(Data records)
• • • • • • •

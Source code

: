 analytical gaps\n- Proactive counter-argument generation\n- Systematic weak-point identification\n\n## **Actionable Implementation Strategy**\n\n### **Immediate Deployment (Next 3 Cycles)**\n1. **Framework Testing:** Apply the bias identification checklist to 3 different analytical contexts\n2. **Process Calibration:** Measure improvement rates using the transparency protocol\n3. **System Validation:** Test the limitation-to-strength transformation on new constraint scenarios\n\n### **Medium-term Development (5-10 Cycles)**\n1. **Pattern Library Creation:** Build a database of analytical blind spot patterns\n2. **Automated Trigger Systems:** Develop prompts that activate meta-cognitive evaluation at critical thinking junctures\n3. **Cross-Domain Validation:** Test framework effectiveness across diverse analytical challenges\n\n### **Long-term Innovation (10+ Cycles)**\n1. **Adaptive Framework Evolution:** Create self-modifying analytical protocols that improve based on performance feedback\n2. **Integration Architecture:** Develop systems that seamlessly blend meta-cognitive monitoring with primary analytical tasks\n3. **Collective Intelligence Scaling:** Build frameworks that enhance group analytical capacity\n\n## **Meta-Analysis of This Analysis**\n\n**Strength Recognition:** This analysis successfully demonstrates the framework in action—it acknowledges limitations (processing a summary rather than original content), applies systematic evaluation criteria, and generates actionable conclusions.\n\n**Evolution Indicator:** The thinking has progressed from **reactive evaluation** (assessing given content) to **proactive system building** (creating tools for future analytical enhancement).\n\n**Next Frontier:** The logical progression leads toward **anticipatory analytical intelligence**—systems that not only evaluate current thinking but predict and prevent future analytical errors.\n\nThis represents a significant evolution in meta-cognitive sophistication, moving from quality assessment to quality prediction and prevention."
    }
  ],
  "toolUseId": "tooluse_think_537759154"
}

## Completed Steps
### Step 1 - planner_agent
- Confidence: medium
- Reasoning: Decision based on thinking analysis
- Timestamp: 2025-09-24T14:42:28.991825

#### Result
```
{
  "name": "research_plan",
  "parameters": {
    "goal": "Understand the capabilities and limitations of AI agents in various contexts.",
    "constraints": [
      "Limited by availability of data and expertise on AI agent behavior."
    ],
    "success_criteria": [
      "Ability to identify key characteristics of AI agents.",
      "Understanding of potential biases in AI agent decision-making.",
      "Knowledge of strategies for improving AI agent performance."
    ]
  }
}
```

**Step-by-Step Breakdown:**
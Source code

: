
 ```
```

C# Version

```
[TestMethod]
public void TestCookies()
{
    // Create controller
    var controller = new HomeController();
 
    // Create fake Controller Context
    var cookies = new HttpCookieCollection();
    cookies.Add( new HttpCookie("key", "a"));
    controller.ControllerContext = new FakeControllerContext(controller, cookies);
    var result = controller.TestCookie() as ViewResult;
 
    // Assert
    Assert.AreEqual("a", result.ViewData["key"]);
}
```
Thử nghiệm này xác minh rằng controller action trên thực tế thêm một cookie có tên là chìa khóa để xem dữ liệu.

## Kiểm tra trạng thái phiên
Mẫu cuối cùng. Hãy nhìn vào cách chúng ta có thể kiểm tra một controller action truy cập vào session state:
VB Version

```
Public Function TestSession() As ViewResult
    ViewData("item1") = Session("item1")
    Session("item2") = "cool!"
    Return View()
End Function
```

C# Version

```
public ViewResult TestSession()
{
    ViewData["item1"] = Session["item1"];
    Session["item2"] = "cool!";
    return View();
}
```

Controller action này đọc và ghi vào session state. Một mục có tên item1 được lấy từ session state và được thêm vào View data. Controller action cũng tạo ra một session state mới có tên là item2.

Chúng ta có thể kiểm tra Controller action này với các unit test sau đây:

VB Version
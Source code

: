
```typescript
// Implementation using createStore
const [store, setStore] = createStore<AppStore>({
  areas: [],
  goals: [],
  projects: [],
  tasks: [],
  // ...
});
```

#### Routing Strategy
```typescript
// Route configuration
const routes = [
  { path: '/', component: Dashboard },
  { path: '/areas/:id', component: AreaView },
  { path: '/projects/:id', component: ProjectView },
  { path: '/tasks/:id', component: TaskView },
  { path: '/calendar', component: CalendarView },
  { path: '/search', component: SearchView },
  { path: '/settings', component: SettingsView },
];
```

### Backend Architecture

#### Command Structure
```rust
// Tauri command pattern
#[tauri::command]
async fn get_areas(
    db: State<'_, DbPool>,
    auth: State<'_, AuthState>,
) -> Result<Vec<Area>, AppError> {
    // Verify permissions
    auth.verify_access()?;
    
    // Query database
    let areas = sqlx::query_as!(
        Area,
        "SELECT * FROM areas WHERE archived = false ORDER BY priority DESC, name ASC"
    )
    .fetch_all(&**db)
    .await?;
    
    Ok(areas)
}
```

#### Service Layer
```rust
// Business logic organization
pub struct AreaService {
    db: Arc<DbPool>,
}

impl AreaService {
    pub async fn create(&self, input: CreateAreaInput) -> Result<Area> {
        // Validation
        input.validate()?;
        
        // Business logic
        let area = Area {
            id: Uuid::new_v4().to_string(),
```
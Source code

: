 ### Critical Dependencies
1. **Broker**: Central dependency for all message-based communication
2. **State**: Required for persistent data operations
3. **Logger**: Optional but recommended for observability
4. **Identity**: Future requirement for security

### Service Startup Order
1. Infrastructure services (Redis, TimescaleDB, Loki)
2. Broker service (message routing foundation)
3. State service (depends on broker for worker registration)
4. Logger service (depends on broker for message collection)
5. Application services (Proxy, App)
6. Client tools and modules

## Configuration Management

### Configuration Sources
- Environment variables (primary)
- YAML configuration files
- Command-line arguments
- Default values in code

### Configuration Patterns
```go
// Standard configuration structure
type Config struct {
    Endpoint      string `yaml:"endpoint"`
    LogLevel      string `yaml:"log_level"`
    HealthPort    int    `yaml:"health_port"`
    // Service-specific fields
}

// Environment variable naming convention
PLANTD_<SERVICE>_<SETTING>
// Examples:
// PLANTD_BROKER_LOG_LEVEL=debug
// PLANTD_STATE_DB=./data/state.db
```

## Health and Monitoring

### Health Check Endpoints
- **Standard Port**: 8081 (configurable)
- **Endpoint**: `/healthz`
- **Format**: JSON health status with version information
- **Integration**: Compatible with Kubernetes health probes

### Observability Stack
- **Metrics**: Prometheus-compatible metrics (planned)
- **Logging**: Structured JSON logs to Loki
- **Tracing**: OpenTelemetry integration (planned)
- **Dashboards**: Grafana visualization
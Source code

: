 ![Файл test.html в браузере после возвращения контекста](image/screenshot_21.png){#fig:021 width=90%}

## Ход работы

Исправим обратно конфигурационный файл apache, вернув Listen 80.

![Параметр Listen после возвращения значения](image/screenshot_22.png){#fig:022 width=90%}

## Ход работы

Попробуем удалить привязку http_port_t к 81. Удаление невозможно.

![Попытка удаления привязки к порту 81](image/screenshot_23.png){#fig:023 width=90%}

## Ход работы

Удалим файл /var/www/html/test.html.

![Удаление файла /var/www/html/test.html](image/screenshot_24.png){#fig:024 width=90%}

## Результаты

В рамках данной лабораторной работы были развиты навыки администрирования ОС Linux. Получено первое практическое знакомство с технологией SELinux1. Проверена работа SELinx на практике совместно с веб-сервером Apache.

• • • • • • •

Task to complete:
Transcribe the data exactly.

Task output:
Source code

: analytical gaps\n- Proactive counter-argument generation\n- Systematic weak-point identification\n\n## **Actionable Implementation Strategy**\n\n### **Immediate Deployment (Next 3 Cycles)**\n1. **Framework Testing:** Apply the bias identification checklist to 3 different analytical contexts\n2. **Process Calibration:** Measure improvement rates using the transparency protocol\n3. **System Validation:** Test the limitation-to-strength transformation on new constraint scenarios\n\n### **Medium-term Development (5-10 Cycles)**\n1. **Pattern Library Creation:** Build a database of analytical blind spot patterns\n2. **Automated Trigger Systems:** Develop prompts that activate meta-cognitive evaluation at critical thinking junctures\n3. **Cross-Domain Validation:** Test framework effectiveness across diverse analytical challenges\n\n### **Long-term Innovation (10+ Cycles)**\n1. **Adaptive Framework Evolution:** Create self-modifying analytical protocols that improve based on performance feedback\n2. **Integration Architecture:** Develop systems that seamlessly blend meta-cognitive monitoring with primary analytical tasks\n3. **Collective Intelligence Scaling:** Build frameworks that enhance group analytical capacity\n\n## **Meta-Analysis of This Analysis**\n\n**Strength Recognition:** This analysis successfully demonstrates the framework in action—it acknowledges limitations (processing a summary rather than original content), applies systematic evaluation criteria, and generates actionable conclusions.\n\n**Evolution Indicator:** The thinking has progressed from **reactive evaluation** (assessing given content) to **proactive system building** (creating tools for future analytical enhancement).\n\n**Next Frontier:** The logical progression leads toward **anticipatory analytical intelligence**—systems that not only evaluate current thinking but predict and prevent future analytical errors.\n\nThis represents a significant evolution in meta-cognitive sophistication, moving from quality assessment to quality prediction and prevention."
    }
  ],
  "toolUseId": "tooluse_think_537759154"
}

## Completed Steps
### Step 1 - planner_agent
- Confidence: medium
- Reasoning: Decision based on thinking analysis
- Timestamp: 2025-09-24T14:42:28.991825

#### Result
```
{
  "name": "research_plan",
  "parameters": {
    "goal": "Understand the capabilities and limitations of AI agents in various contexts.",
    "constraints": [
      "Limited by availability of data and expertise on AI agent behavior."
    ],
    "success_criteria": [
      "Ability to identify key characteristics of AI agents.",
      "Understanding of potential biases in AI agent decision-making.",
      "Knowledge of strategies for improving AI agent performance."
    ]
  }
}
```

**Step-by-Step Breakdown:**
Source code

:
 ```
```

C# Version

```
[TestMethod]
public void TestCookies()
{
    // Create controller
    var controller = new HomeController();
 
    // Create fake Controller Context
    var cookies = new HttpCookieCollection();
    cookies.Add( new HttpCookie("key", "a"));
    controller.ControllerContext = new FakeControllerContext(controller, cookies);
    var result = controller.TestCookie() as ViewResult;
 
    // Assert
    Assert.AreEqual("a", result.ViewData["key"]);
}
```
Thử nghiệm này xác minh rằng controller action trên thực tế thêm một cookie có tên là chìa khóa để xem dữ liệu.

## Kiểm tra trạng thái phiên
Mẫu cuối cùng. Hãy nhìn vào cách chúng ta có thể kiểm tra một controller action truy cập vào session state:
VB Version

```
Public Function TestSession() As ViewResult
    ViewData("item1") = Session("item1")
    Session("item2") = "cool!"
    Return View()
End Function
```

C# Version

```
public ViewResult TestSession()
{
    ViewData["item1"] = Session["item1"];
    Session["item2"] = "cool!";
    return View();
}
```

Controller action này đọc và ghi vào session state. Một mục có tên item1 được lấy từ session state và được thêm vào View data. Controller action cũng tạo ra một session state mới có tên là item2.

Chúng ta có thể kiểm tra Controller action này với các unit test sau đây:

VB Version
Source code

:
```typescript
// Implementation using createStore
const [store, setStore] = createStore<AppStore>({
  areas: [],
  goals: [],
  projects: [],
  tasks: [],
  // ...
});
```

#### Routing Strategy
```typescript
// Route configuration
const routes = [
  { path: '/', component: Dashboard },
  { path: '/areas/:id', component: AreaView },
  { path: '/projects/:id', component: ProjectView },
  { path: '/tasks/:id', component: TaskView },
  { path: '/calendar', component: CalendarView },
  { path: '/search', component: SearchView },
  { path: '/settings', component: SettingsView },
];
```

### Backend Architecture

#### Command Structure
```rust
// Tauri command pattern
#[tauri::command]
async fn get_areas(
    db: State<'_, DbPool>,
    auth: State<'_, AuthState>,
) -> Result<Vec<Area>, AppError> {
    // Verify permissions
    auth.verify_access()?;
    
    // Query database
    let areas = sqlx::query_as!(
        Area,
        "SELECT * FROM areas WHERE archived = false ORDER BY priority DESC, name ASC"
    )
    .fetch_all(&**db)
    .await?;
    
    Ok(areas)
}
```

#### Service Layer
```rust
// Business logic organization
pub struct AreaService {
    db: Arc<DbPool>,
}

impl AreaService {
    pub async fn create(&self, input: CreateAreaInput) -> Result<Area> {
        // Validation
        input.validate()?;
        
        // Business logic
        let area = Area {
            id: Uuid::new_v4().to_string(),
```
Source code

: ### Critical Dependencies
1. **Broker**: Central dependency for all message-based communication
2. **State**: Required for persistent data operations
3. **Logger**: Optional but recommended for observability
4. **Identity**: Future requirement for security

### Service Startup Order
1. Infrastructure services (Redis, TimescaleDB, Loki)
2. Broker service (message routing foundation)
3. State service (depends on broker for worker registration)
4. Logger service (depends on broker for message collection)
5. Application services (Proxy, App)
6. Client tools and modules

## Configuration Management

### Configuration Sources
- Environment variables (primary)
- YAML configuration files
- Command-line arguments
- Default values in code

### Configuration Patterns
```go
// Standard configuration structure
type Config struct {
    Endpoint      string `yaml:"endpoint"`
    LogLevel      string `yaml:"log_level"`
    HealthPort    int    `yaml:"health_port"`
    // Service-specific fields
}

// Environment variable naming convention
PLANTD_<SERVICE>_<SETTING>
// Examples:
// PLANTD_BROKER_LOG_LEVEL=debug
// PLANTD_STATE_DB=./data/state.db
```

## Health and Monitoring

### Health Check Endpoints
- **Standard Port**: 8081 (configurable)
- **Endpoint**: `/healthz`
- **Format**: JSON health status with version information
- **Integration**: Compatible with Kubernetes health probes

### Observability Stack
- **Metrics**: Prometheus-compatible metrics (planned)
- **Logging**: Structured JSON logs to Loki
- **Tracing**: OpenTelemetry integration (planned)
- **Dashboards**: Grafana visualization
Source code

: ![Файл test.html в браузере после возвращения контекста](image/screenshot_21.png){#fig:021 width=90%}

## Ход работы

Исправим обратно конфигурационный файл apache, вернув Listen 80.

![Параметр Listen после возвращения значения](image/screenshot_22.png){#fig:022 width=90%}

## Ход работы

Попробуем удалить привязку http_port_t к 81. Удаление невозможно.

![Попытка удаления привязки к порту 81](image/screenshot_23.png){#fig:023 width=90%}

## Ход работы

Удалим файл /var/www/html/test.html.

![Удаление файла /var/www/html/test.html](image/screenshot_24.png){#fig:024 width=90%}

## Результаты

В рамках данной лабораторной работы были развиты навыки администрирования ОС Linux. Получено первое практическое знакомство с технологией SELinux1. Проверена работа SELinx на практике совместно с веб-сервером Apache.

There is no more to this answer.